The writer is former executive editor of The News and a senior journalist with Geo TV.
At a general glance, there is little in common between Karachi’s continuing woes and the situation in Tharparkar. The terrorised financial hub of the country and one of the world’s largest cities sits a world apart from the backyard of development, whose local economy is almost non-existent.
Yet the two places are joined by the critical factor of failing state and government writ with catastrophic results for the citizens. Both have become testaments to myopic, incompetent rulers, and a corruption-infested system that is directionless and cares two hoots about the plight of the people in whose name it exercises infinite power. Viewed from that standpoint, the two are really one. Tharparkar and Karachi in that sense are one city – we can call it Tharparkarachi.
Nothing illustrates the point better than the present state of affairs in both these districts. Karachi’s latest events show that terror is back with a vengeance. The killing of the much-loved and deservedly-mourned Sufi music icon Amjad Farid Sabri and the kidnapping of the son of the sitting chief justice of the Sindh High Court showcase a reordered terror network that has the capacity to carry out major attacks as well as the wherewithal to sustain itself in what has become an inhospitable environment on account of the Karachi operation.
Officials tell us that the remains of Al-Qaeda, TTP and local banned organisations are now together under the rubric of the Lashkar-e-Farooqi. They claim that this setup has the backing of powerful foreign actors and local political organisations.

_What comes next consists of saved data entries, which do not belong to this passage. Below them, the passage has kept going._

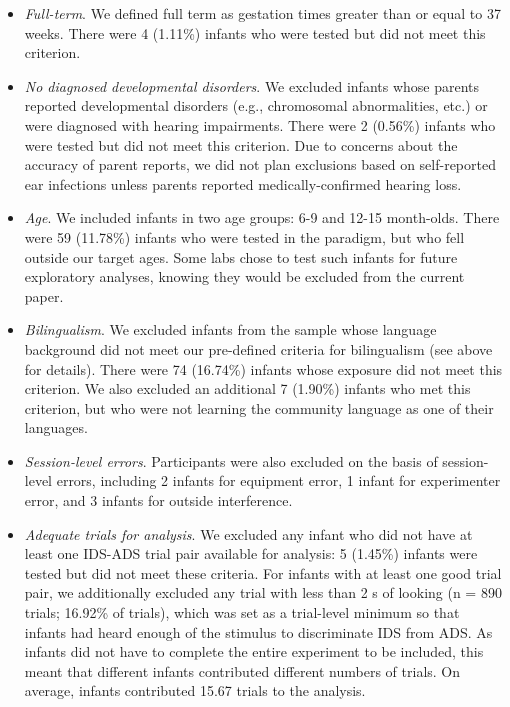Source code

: \documentclass[,man,floatsintext]{apa6}
\begin{document}
\begin{itemize}
\item
  \emph{Full-term}. We defined full term as gestation times greater than or equal to 37 weeks. There were 4 (1.11\%) infants who were tested but did not meet this criterion.
\item
  \emph{No diagnosed developmental disorders}. We excluded infants whose parents reported developmental disorders (e.g., chromosomal abnormalities, etc.) or were diagnosed with hearing impairments. There were 2 (0.56\%) infants who were tested but did not meet this criterion. Due to concerns about the accuracy of parent reports, we did not plan exclusions based on self-reported ear infections unless parents reported medically-confirmed hearing loss.
\item
  \emph{Age}. We included infants in two age groups: 6-9 and 12-15 month-olds. There were 59 (11.78\%) infants who were tested in the paradigm, but who fell outside our target ages. Some labs chose to test such infants for future exploratory analyses, knowing they would be excluded from the current paper.
\item
  \emph{Bilingualism}. We excluded infants from the sample whose language background did not meet our pre-defined criteria for bilingualism (see above for details). There were 74 (16.74\%) infants whose exposure did not meet this criterion. We also excluded an additional 7 (1.90\%) infants who met this criterion, but who were not learning the community language as one of their languages.
\item
  \emph{Session-level errors}. Participants were also excluded on the basis of session-level errors, including 2 infants for equipment error, 1 infant for experimenter error, and 3 infants for outside interference.
\item
  \emph{Adequate trials for analysis}. We excluded any infant who did not have at least one IDS-ADS trial pair available for analysis: 5 (1.45\%) infants were tested but did not meet these criteria. For infants with at least one good trial pair, we additionally excluded any trial with less than 2 s of looking (n = 890 trials; 16.92\% of trials), which was set as a trial-level minimum so that infants had heard enough of the stimulus to discriminate IDS from ADS. As infants did not have to complete the entire experiment to be included, this meant that different infants contributed different numbers of trials. On average, infants contributed 15.67 trials to the analysis.
\end{itemize}
\end{document}
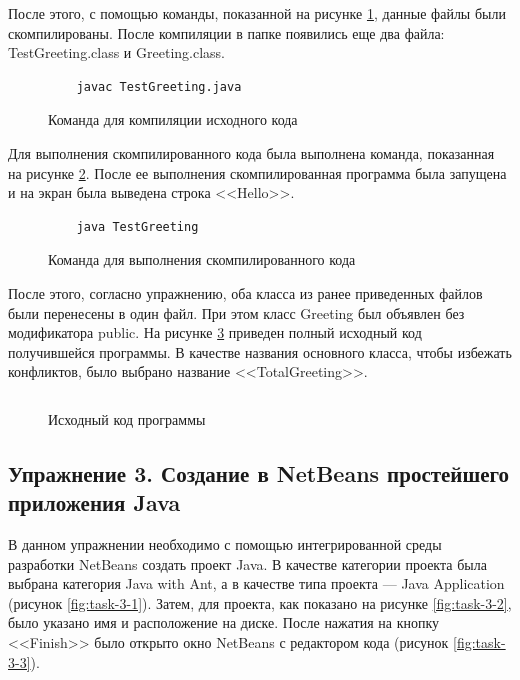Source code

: \documentclass[a4paper, 14pt]{extarticle}
\begin{document}
После этого, с помощью команды, показанной на рисунке \ref{fig:task-2-3}, данные
файлы были скомпилированы. После компиляции в папке появились еще два файла:
\foreignlanguage{english}{TestGreeting.class} и
\foreignlanguage{english}{Greeting.class}.

\begin{figure}[H]
  \centering
  \begin{verbatim}
    javac TestGreeting.java
  \end{verbatim}
  \caption{Команда для компиляции исходного кода}
  \label{fig:task-2-3}
\end{figure}

Для выполнения скомпилированного кода была выполнена команда, показанная на
рисунке \ref{fig:task-2-4}. После ее выполнения скомпилированная программа была
запущена и на экран была выведена строка <<Hello>>.

\begin{figure}[H]
  \centering
  \begin{verbatim}
    java TestGreeting
  \end{verbatim}
  \caption{Команда для выполнения скомпилированного кода}
  \label{fig:task-2-4}
\end{figure}

После этого, согласно упражнению, оба класса из ранее приведенных файлов были
перенесены в один файл. При этом класс \foreignlanguage{english}{Greeting} был
объявлен без модификатора \foreignlanguage{english}{public}. На рисунке
\ref{fig:task-2-5} приведен полный исходный код получившейся программы. В
качестве названия основного класса, чтобы избежать конфликтов, было выбрано
название <<\foreignlanguage{english}{TotalGreeting}>>.

\begin{figure}[H]
  \inputminted{java}{../code/task-2/TotalGreeting.java}
  \caption{Исходный код программы}
  \label{fig:task-2-5}
\end{figure}

\subsection*{Упражнение 3. Создание в NetBeans простейшего приложения Java}

В данном упражнении необходимо с помощью интегрированной среды разработки
NetBeans создать проект Java. В качестве категории проекта была выбрана категория
\foreignlanguage{english}{Java with Ant}, а в качестве типа проекта ---
\foreignlanguage{english}{Java Application} (рисунок \ref{fig:task-3-1}). Затем,
для проекта, как показано на рисунке \ref{fig:task-3-2}, было указано имя и
расположение на диске. После нажатия на кнопку
<<\foreignlanguage{english}{Finish}>> было открыто окно NetBeans с редактором
кода (рисунок \ref{fig:task-3-3}).
\end{document}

This sounds plausible but in no way does it distract from the utterly hopeless preparation by law-enforcement agencies in anticipating what seems like classic ‘blowback’. During the mantra of the anti-terror operation’s success, for which there is an endless race to take daily credit, the most important element requiring attention was the possibility of the fragments of these groups. This was elementary CT boardroom strategy. There was going to be another round to be fought harder by these groups after losing the opening encounter.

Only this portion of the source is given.